**Dataset records**.
========================================================================

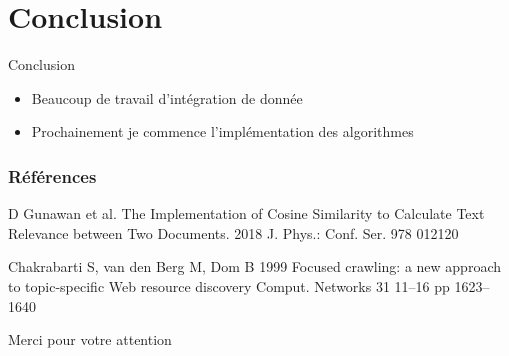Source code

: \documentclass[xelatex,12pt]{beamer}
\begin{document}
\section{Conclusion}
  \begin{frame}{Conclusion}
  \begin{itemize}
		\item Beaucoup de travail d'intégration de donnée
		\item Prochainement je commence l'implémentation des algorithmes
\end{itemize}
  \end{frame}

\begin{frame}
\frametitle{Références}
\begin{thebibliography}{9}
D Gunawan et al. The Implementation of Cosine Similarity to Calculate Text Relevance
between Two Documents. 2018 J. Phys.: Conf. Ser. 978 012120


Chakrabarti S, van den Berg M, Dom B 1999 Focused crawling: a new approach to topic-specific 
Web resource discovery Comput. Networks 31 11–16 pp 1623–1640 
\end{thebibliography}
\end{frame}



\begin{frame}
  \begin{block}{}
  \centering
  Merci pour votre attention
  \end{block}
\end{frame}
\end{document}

========================================================================

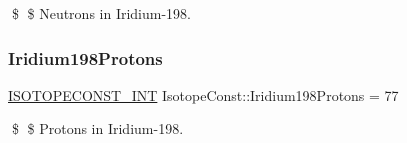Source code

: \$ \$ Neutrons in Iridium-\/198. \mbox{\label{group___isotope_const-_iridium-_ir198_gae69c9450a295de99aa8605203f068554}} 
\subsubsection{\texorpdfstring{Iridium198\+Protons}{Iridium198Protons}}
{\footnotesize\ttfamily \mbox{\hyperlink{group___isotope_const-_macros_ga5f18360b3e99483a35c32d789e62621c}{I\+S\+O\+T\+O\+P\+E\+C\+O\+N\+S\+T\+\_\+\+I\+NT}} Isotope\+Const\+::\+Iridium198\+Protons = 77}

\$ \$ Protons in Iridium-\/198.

========================================================================

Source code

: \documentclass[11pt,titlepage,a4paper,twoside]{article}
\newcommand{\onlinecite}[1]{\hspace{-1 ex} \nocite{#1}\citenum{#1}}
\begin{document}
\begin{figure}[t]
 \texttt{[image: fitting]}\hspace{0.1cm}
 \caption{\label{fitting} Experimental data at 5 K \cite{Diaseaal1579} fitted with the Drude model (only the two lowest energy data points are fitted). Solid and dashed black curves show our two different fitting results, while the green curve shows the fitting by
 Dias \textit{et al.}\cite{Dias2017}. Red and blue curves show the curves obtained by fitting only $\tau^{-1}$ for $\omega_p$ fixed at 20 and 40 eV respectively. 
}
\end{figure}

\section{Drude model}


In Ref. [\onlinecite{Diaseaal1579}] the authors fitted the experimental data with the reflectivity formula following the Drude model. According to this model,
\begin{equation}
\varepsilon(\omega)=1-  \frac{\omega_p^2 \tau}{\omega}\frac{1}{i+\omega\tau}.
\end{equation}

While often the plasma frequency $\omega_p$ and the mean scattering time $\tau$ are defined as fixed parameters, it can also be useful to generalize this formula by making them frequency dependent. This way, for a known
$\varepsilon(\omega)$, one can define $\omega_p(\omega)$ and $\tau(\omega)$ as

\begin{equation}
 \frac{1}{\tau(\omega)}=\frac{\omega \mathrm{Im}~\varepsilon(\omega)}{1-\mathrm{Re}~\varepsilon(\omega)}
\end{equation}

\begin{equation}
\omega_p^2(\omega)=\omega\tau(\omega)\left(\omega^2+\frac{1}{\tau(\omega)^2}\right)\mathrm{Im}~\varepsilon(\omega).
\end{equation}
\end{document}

========================================================================

**EXERCISE DESCRIPTION**.
From the lines above, copy those that contain the word "thebibliography".

**ANSWER TO THE EXERCISE**.
\begin{thebibliography}{9}
\end{thebibliography}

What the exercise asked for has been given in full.